**YOUR TASK**
Please return every line from the entries that has the string "driver" in it.
SUPPLIED DATA Start Marker
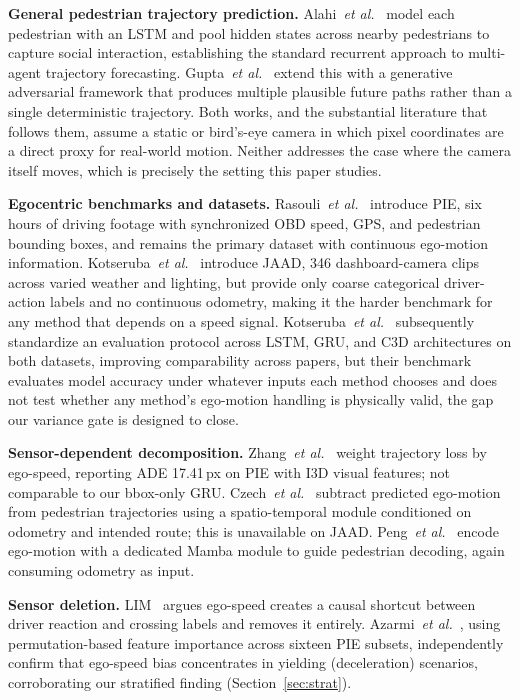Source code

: \documentclass[conference]{IEEEtran}
\begin{document}
\textbf{General pedestrian trajectory prediction.}
Alahi~\textit{et al.}~\cite{alahi2016sociallstm} model each pedestrian with an
LSTM and pool hidden states across nearby pedestrians to capture social
interaction, establishing the standard recurrent approach to multi-agent
trajectory forecasting. Gupta~\textit{et al.}~\cite{gupta2018socialgan}
extend this with a generative adversarial framework that produces multiple
plausible future paths rather than a single deterministic trajectory.
Both works, and the substantial literature that follows them, assume a
static or bird's-eye camera in which pixel coordinates are a direct proxy
for real-world motion. Neither addresses the case where the camera itself
moves, which is precisely the setting this paper studies.

\textbf{Egocentric benchmarks and datasets.}
Rasouli~\textit{et al.}~\cite{rasouli2019pie} introduce PIE, six hours of
driving footage with synchronized OBD speed, GPS, and pedestrian bounding
boxes, and remains the primary dataset with continuous ego-motion
information. Kotseruba~\textit{et al.}~\cite{kotseruba2017jaad} introduce
JAAD, 346 dashboard-camera clips across varied weather and lighting, but
provide only coarse categorical driver-action labels and no continuous
odometry, making it the harder benchmark for any method that depends on a
speed signal. Kotseruba~\textit{et al.}~\cite{kotseruba2021benchmark}
subsequently standardize an evaluation protocol across LSTM, GRU, and
C3D architectures on both datasets, improving comparability across
papers, but their benchmark evaluates model accuracy under whatever
inputs each method chooses and does not test whether any method's
ego-motion handling is physically valid, the gap our variance gate is
designed to close.

\textbf{Sensor-dependent decomposition.}
Zhang~\textit{et al.}~\cite{zhang2024decouple} weight trajectory loss by ego-speed, reporting ADE 17.41\,px on PIE with I3D visual features; not comparable to our bbox-only GRU.
Czech~\textit{et al.}~\cite{czech2023behavior} subtract predicted ego-motion from pedestrian trajectories using a spatio-temporal module conditioned on odometry and intended route; this is unavailable on JAAD.
Peng~\textit{et al.}~\cite{peng2026trajmamba} encode ego-motion with a dedicated Mamba module to guide pedestrian decoding, again consuming odometry as input.

\textbf{Sensor deletion.}
LIM~\cite{lim2025tits} argues ego-speed creates a causal shortcut between driver reaction and crossing labels and removes it entirely.
Azarmi~\textit{et al.}~\cite{azarmi2024feature}, using permutation-based feature importance across sixteen PIE subsets, independently confirm that ego-speed bias concentrates in yielding (deceleration) scenarios, corroborating our stratified finding (Section~\ref{sec:strat}).
\end{document}
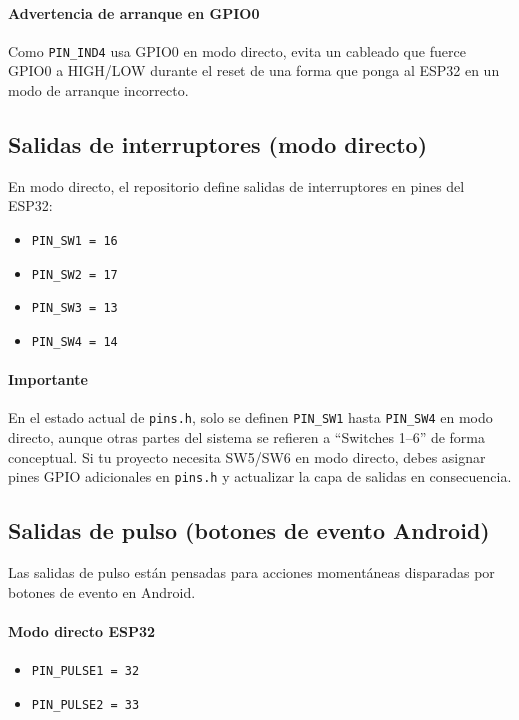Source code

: \paragraph{Advertencia de arranque en GPIO0}
Como \texttt{PIN\_IND4} usa GPIO0 en modo directo, evita un cableado que fuerce GPIO0 a HIGH/LOW durante el reset de una forma que
ponga al ESP32 en un modo de arranque incorrecto.

\subsection{Salidas de interruptores (modo directo)}
En modo directo, el repositorio define salidas de interruptores en pines del ESP32:

\begin{itemize}
    \item \texttt{PIN\_SW1 = 16}
    \item \texttt{PIN\_SW2 = 17}
    \item \texttt{PIN\_SW3 = 13}
    \item \texttt{PIN\_SW4 = 14}
\end{itemize}

\paragraph{Importante}
En el estado actual de \texttt{pins.h}, solo se definen \texttt{PIN\_SW1} hasta \texttt{PIN\_SW4} en modo directo,
aunque otras partes del sistema se refieren a ``Switches 1--6'' de forma conceptual. Si tu proyecto necesita SW5/SW6 en modo directo,
debes asignar pines GPIO adicionales en \texttt{pins.h} y actualizar la capa de salidas en consecuencia.

\subsection{Salidas de pulso (botones de evento Android)}
Las salidas de pulso están pensadas para acciones momentáneas disparadas por botones de evento en Android.

\paragraph{Modo directo ESP32}
\begin{itemize}
    \item \texttt{PIN\_PULSE1 = 32}
    \item \texttt{PIN\_PULSE2 = 33}
\end{itemize}

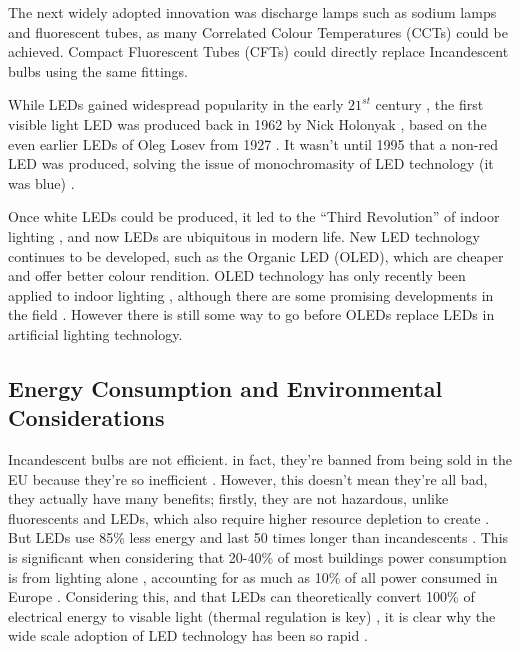 The next widely adopted innovation was discharge lamps such as sodium lamps and fluorescent tubes, as many Correlated Colour Temperatures (CCTs) could be achieved. Compact Fluorescent Tubes (CFTs) could directly replace Incandescent bulbs using the same fittings.

While LEDs gained widespread popularity in the early $21^{st}$ century \citep{matsumotoMeasuringHouseholdAbility2020}, the first visible light LED was produced back in 1962 by Nick Holonyak \citep{holonyakCOHERENTVISIBLELIGHT1962}, based on the even earlier LEDs of Oleg Losev from 1927 \citep{zheludevLifeTimesLED2007}. It wasn't until 1995 that a non-red LED was produced, solving the issue of monochromasity of LED technology (it was blue) \citep{nakamuraInGaNAlGaNBlue1995}.

Once white LEDs could be produced, it led to the ``Third Revolution'' of indoor lighting \citep{montoyaIndoorLightingTechniques2017a}, and now LEDs are ubiquitous in modern life. New LED technology continues to be developed, such as the Organic LED (OLED), which are cheaper and offer better colour rendition. OLED technology has only recently been applied to indoor lighting \citep{phelanOLEDLightingHits2018}, although there are some promising developments in the field \citep{benderSolidStateLightingConcise2015}. However there is still some way to go before OLEDs replace LEDs in artificial lighting technology.

\subsection{Energy Consumption and Environmental Considerations}
\label{sec:Energy}

Incandescent bulbs are not efficient. in fact, they're banned from being sold in the EU because they're so inefficient \citep{Directive201227}. However, this doesn't mean they're all bad, they actually have many benefits; firstly, they are not hazardous, unlike fluorescents and LEDs, which also require higher resource depletion to create \citep{PotentialEnvironmentalImpacts}. But LEDs use 85\% less energy and last 50 times longer than incandescents \citep{mottierLEDLightingApplications2010}. This is significant when considering that 20-40\% of most buildings power consumption is from lighting alone \citep{perez-lombardReviewBuildingsEnergy2008}, accounting for as much as 10\% of all power consumed in Europe \citep{bertoldiEnergyEfficiencyStatus2012}. Considering  this, and that LEDs can theoretically convert 100\% of electrical energy to visable light (thermal regulation is key) \citep{jordanChallengesLEDPackaging2012}, it is clear why the wide scale adoption of LED technology has been so rapid \citep{matsumotoMeasuringHouseholdAbility2020}.



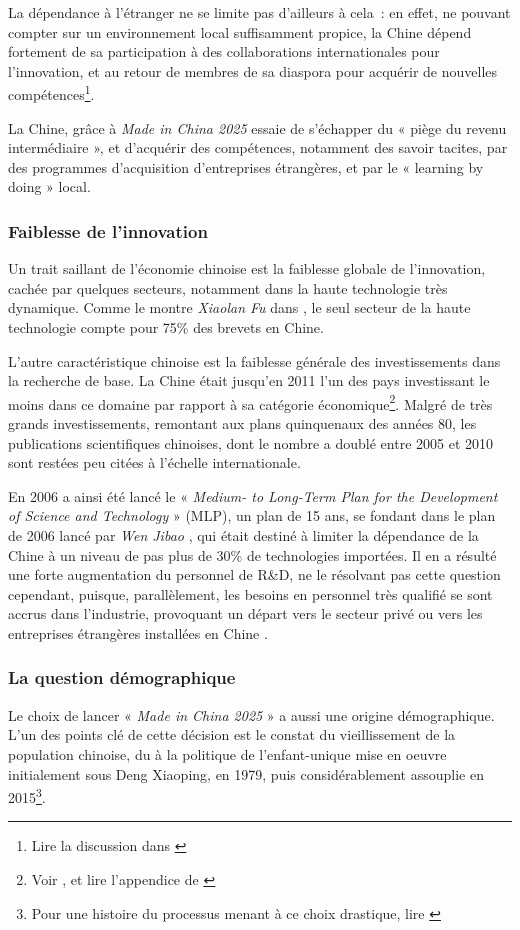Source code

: \documentclass[a4paper]{article}
\begin{document}
La dépendance à l’étranger ne se limite pas d’ailleurs à cela~: en effet, ne pouvant compter sur un environnement local suffisamment propice, la Chine dépend fortement de sa participation à des collaborations internationales pour l’innovation, et au retour de membres de sa diaspora pour acquérir de nouvelles compétences\footnote{Lire la discussion dans \cite{xiaolan15_chinas}}.

La Chine, grâce à \textit{Made in China 2025} essaie de s’échapper du « piège du revenu intermédiaire », et d’acquérir des compétences, notamment des savoir tacites, par des programmes d’acquisition d’entreprises étrangères, et par le « learning by doing » local.

\subsubsection{Faiblesse de l’innovation}
\label{sec:orga58cd43}
Un trait saillant de l’économie chinoise est la faiblesse globale de l’innovation, cachée par quelques secteurs, notamment dans la haute technologie très dynamique. Comme le montre \textit{Xiaolan Fu} dans \cite{xiaolan15_chinas}, le seul secteur de la haute technologie compte pour 75\% des brevets en Chine.

L’autre caractéristique chinoise est la faiblesse générale des investissements dans la recherche de base. La Chine était jusqu’en 2011 l’un des pays investissant le moins dans ce domaine par rapport à sa catégorie économique\footnote{Voir \cite{xiaolan15_chinas}, et lire l’appendice de \cite{simon09_chinas}}. Malgré de très grands investissements, remontant aux plans quinquenaux des années 80, les publications scientifiques chinoises, dont le nombre a doublé entre 2005 et 2010 sont restées peu citées à l’échelle internationale.

En 2006 a ainsi été lancé le « \textit{Medium- to Long-Term Plan for the Development of Science and Technology} » (MLP), un plan de 15 ans, se fondant dans le plan de 2006 lancé par \textit{Wen Jibao} \cite{cao06_chinas_scien_techn_plan}, qui était destiné à limiter la dépendance de la Chine à un niveau de pas plus de 30\% de technologies importées. Il en a résulté une forte augmentation du personnel de R\&D, ne le résolvant pas cette question cependant, puisque, parallèlement, les besoins en personnel très qualifié se sont accrus dans l’industrie, provoquant un départ vers le secteur privé ou vers les entreprises étrangères installées en Chine \cite{simon09_chinas}.

\subsubsection{La question démographique}
\label{sec:org2d752fd}
Le choix de lancer « \textit{Made in China 2025} » a aussi une origine démographique.  L’un des points clé de cette décision est le constat du vieillissement de la population chinoise, du à la politique de l’enfant-unique mise en oeuvre initialement sous Deng Xiaoping, en 1979, puis considérablement assouplie en 2015\footnote{Pour une histoire du processus menant à ce choix drastique, lire \cite{greenhalgh08_just}}.
\end{document}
SUPPLIED DATA End Marker
**OUTPUT**
provide only coarse categorical driver-action labels and no continuous
LIM~\cite{lim2025tits} argues ego-speed creates a causal shortcut between driver reaction and crossing labels and removes it entirely.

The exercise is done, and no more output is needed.